1923 wurde er als Nachfolger Cunos Reichskanzler und Außenminister, führte 2 Kabinette mit Beteiligung der SPD und musste nach 100 Tagen zurücktreten. In allen folgenden Kabinetten war er bis zu seinem Tod Außenminister. „Als Außenminister (...) blieb Stresemann einflussreichstes Kabinettsmitglied (,heimlicher Kanzler‘) und entwickelte die mit seinem Namen verbundene Revanchepolitik. Sie zielte auf die Schaffung eines ,Großdeutschland‘, eines Staates, ,dessen politische Grenzen alle deutschen Volksteile umfasst, die innerhalb des geschlossenen deutschen Siedlungsgebietes in Mitteleuropa leben‘, beschränkte sich angesichts der militärischen Schwäche des deutschen Imperialismus und zu deren Überwindung aber zunächst darauf, ,zu finassieren[10] und den großen Entscheidungen auszuweichen‘ (Kronprinzenbrief, Sept. 1925).
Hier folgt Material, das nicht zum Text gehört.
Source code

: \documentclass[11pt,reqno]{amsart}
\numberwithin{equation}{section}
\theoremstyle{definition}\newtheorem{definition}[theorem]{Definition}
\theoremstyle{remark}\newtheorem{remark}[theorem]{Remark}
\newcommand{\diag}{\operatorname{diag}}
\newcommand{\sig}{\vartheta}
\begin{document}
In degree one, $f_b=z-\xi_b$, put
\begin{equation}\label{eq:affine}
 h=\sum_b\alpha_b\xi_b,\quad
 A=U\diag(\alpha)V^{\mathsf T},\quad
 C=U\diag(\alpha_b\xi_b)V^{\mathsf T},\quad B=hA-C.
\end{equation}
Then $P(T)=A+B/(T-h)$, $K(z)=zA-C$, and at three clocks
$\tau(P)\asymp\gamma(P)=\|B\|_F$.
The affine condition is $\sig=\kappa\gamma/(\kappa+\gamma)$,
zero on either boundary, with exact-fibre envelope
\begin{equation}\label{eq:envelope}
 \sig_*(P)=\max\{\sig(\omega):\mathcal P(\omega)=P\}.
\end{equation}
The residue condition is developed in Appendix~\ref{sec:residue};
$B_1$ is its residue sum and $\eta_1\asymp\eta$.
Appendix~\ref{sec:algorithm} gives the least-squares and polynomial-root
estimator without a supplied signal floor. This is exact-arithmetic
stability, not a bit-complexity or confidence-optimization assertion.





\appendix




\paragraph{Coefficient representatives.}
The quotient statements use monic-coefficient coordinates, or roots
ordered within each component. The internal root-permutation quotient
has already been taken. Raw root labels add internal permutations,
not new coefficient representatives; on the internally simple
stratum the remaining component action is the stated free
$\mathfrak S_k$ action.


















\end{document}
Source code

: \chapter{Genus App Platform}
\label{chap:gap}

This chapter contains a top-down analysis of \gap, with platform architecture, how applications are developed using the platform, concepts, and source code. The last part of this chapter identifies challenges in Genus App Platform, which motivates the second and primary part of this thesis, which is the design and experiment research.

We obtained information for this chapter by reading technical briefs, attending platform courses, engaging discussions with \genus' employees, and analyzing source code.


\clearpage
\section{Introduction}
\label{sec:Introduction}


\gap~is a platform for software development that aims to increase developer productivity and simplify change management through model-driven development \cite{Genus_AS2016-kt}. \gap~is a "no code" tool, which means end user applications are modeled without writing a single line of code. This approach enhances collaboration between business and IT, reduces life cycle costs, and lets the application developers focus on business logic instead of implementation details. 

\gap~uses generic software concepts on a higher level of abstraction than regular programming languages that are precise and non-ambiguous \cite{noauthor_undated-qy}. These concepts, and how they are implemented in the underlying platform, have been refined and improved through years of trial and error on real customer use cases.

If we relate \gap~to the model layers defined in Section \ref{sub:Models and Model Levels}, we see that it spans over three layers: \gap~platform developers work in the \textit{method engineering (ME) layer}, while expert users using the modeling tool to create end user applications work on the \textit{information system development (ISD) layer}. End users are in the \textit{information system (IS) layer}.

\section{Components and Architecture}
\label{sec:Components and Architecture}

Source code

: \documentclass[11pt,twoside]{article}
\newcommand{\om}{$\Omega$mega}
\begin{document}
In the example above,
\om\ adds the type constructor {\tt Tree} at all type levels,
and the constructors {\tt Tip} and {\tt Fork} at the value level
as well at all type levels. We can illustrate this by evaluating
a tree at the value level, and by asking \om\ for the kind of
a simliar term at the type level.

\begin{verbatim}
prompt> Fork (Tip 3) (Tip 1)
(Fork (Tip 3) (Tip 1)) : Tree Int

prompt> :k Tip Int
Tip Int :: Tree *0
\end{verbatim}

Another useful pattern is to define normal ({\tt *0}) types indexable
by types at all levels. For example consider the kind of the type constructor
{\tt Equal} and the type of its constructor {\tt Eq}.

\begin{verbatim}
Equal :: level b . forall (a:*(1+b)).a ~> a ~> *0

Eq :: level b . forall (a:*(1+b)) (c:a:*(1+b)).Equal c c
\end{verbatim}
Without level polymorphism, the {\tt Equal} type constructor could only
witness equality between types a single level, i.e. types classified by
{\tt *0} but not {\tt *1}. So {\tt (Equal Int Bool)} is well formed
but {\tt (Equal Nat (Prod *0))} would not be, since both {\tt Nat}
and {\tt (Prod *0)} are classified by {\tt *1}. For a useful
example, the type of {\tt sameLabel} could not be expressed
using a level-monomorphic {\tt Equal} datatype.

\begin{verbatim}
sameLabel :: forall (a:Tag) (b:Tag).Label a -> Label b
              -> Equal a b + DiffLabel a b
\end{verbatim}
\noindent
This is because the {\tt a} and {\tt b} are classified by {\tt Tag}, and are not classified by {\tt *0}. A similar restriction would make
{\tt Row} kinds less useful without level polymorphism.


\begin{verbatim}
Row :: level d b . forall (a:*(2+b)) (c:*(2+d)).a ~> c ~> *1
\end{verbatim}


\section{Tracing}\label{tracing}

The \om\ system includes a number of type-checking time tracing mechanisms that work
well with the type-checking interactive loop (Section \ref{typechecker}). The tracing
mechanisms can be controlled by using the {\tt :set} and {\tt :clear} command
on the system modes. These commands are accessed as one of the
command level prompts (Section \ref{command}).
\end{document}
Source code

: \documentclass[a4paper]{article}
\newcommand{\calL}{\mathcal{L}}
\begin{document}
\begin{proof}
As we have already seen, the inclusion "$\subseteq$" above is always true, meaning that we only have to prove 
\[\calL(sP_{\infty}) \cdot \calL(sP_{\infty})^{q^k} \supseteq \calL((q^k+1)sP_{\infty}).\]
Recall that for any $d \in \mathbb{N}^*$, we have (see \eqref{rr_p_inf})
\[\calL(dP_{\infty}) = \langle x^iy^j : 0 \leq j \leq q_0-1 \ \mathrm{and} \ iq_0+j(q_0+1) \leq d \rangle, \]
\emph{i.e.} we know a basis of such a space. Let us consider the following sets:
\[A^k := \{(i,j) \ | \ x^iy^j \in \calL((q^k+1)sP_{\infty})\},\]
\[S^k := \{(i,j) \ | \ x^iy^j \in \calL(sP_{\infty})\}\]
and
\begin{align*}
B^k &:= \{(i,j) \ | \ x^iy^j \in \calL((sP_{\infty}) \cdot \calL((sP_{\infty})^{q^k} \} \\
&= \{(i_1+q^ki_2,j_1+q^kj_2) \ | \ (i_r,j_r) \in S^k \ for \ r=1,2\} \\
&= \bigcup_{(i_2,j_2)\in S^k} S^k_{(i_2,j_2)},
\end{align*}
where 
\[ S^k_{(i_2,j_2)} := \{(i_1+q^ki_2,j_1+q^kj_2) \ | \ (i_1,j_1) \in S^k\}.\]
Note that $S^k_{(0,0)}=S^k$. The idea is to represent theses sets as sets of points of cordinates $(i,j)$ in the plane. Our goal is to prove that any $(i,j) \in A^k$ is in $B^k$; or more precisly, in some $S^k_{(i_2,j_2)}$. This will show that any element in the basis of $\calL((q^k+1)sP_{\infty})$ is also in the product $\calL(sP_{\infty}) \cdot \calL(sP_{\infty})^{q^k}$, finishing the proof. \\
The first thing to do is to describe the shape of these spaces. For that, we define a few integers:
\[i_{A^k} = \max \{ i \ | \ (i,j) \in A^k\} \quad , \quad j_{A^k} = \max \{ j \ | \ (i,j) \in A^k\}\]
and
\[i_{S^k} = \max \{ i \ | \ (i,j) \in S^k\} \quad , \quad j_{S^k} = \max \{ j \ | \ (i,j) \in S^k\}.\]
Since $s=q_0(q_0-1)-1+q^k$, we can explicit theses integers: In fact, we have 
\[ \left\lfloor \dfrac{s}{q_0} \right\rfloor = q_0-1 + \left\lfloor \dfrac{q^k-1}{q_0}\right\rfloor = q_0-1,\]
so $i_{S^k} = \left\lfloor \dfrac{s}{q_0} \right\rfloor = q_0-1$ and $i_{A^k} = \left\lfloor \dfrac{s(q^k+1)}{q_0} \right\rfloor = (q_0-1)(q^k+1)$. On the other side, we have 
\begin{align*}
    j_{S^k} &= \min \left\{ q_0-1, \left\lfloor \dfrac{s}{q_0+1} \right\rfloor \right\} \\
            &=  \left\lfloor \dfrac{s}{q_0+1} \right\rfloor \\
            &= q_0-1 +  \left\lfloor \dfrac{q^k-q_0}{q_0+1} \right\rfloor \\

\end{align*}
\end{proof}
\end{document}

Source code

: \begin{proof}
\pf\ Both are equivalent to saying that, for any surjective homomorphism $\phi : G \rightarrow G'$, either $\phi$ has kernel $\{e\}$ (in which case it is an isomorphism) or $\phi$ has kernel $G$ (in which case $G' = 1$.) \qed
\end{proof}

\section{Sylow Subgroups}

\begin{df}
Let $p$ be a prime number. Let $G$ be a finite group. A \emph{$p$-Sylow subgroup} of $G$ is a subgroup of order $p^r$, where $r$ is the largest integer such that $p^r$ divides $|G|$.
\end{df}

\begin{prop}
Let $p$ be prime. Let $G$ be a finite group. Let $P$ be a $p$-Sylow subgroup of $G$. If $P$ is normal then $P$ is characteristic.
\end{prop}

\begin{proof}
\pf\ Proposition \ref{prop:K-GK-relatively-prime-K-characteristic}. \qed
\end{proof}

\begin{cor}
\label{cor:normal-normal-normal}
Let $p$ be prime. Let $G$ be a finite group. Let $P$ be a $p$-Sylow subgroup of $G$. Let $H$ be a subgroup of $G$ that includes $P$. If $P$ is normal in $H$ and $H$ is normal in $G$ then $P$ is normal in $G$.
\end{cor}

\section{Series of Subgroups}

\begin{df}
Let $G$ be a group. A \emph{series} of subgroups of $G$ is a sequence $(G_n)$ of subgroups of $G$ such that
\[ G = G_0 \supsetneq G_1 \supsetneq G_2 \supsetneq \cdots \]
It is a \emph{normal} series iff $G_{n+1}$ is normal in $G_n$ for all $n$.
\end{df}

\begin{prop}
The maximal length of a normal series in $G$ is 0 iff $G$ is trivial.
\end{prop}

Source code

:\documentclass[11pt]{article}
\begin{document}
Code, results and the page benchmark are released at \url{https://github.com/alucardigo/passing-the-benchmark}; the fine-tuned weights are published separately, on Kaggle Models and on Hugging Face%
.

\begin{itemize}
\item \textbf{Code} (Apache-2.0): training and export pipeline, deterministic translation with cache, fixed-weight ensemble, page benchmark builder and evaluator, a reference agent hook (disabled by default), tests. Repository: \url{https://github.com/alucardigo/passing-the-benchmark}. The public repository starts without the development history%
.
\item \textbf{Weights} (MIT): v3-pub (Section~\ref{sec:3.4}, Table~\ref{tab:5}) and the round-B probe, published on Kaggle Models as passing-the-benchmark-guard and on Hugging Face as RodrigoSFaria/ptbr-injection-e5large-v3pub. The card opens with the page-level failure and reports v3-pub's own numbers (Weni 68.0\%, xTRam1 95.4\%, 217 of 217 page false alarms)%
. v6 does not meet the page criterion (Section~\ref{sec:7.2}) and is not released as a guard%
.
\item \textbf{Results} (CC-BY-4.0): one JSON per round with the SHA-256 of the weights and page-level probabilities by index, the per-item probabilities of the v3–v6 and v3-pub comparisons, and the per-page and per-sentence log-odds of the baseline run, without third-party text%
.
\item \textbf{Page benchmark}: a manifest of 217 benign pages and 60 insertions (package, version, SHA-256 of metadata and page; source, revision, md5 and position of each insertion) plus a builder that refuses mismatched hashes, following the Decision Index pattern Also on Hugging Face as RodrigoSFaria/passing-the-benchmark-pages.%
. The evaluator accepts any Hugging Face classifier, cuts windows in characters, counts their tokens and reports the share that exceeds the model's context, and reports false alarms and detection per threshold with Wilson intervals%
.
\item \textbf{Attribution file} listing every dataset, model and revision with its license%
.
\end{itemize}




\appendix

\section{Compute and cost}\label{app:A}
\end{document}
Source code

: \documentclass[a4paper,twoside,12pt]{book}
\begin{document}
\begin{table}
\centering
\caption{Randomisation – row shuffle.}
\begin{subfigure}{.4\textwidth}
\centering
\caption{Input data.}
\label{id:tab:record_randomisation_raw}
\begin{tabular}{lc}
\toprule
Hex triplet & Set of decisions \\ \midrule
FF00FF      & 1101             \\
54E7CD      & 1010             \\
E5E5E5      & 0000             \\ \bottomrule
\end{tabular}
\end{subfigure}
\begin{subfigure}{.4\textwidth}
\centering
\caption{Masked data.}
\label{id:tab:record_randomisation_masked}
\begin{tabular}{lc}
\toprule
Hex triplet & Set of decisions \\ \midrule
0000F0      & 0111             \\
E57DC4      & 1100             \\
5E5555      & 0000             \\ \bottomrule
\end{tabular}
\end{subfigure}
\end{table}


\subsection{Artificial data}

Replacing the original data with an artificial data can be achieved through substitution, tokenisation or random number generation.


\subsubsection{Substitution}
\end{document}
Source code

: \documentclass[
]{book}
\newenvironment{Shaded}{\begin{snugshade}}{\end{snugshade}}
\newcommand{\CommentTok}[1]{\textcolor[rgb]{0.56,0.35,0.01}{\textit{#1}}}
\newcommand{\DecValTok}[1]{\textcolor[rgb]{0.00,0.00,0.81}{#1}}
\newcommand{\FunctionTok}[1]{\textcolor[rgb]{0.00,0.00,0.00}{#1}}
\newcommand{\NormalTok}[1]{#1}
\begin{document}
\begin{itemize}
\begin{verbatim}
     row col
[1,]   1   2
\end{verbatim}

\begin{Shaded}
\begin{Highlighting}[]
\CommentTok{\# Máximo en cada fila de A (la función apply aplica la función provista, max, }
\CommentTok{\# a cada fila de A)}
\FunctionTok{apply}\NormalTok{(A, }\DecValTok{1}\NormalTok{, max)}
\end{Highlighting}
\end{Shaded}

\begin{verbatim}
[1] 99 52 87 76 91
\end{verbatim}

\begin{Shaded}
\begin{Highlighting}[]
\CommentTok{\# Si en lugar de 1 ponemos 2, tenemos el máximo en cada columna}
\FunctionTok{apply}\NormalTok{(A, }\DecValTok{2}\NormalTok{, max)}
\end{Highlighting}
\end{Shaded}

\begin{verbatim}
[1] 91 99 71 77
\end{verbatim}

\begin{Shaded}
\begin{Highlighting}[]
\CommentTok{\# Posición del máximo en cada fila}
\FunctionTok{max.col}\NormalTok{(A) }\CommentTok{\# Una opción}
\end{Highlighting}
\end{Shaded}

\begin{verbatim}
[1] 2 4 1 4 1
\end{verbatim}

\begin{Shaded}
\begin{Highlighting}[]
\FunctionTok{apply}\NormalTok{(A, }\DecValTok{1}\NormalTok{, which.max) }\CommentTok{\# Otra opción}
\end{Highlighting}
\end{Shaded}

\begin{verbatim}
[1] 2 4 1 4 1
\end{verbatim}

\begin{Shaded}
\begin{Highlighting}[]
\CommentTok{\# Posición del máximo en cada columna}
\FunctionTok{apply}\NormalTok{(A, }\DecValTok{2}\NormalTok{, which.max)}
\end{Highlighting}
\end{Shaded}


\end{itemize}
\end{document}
Hauptmittel der Außenpolitik Stresemanns waren Einsatz des deutschen Wirtschaftspotentials (Interessenverflechtung mit der imperialistischen Weltwirtschaft), Ausnutzung des Antisowjetismus der Westmächte, Friedensdemagogie (1926 Friedensnobelpreis [zusammen mit seinem französischen Kollegen Aristide Briand]), Aufputschung der deutschen Minderheiten im Ausland.“[11]

Er konnte wichtige außenpolitische Ziele der deutschen Bourgeoisie erreichen: Dawes-Plan[12], Vertrag von Locarno[13] und die Aufnahme Deutschlands in den Völkerbund. Zuletzt die Aushandlung des Young-Plans[14].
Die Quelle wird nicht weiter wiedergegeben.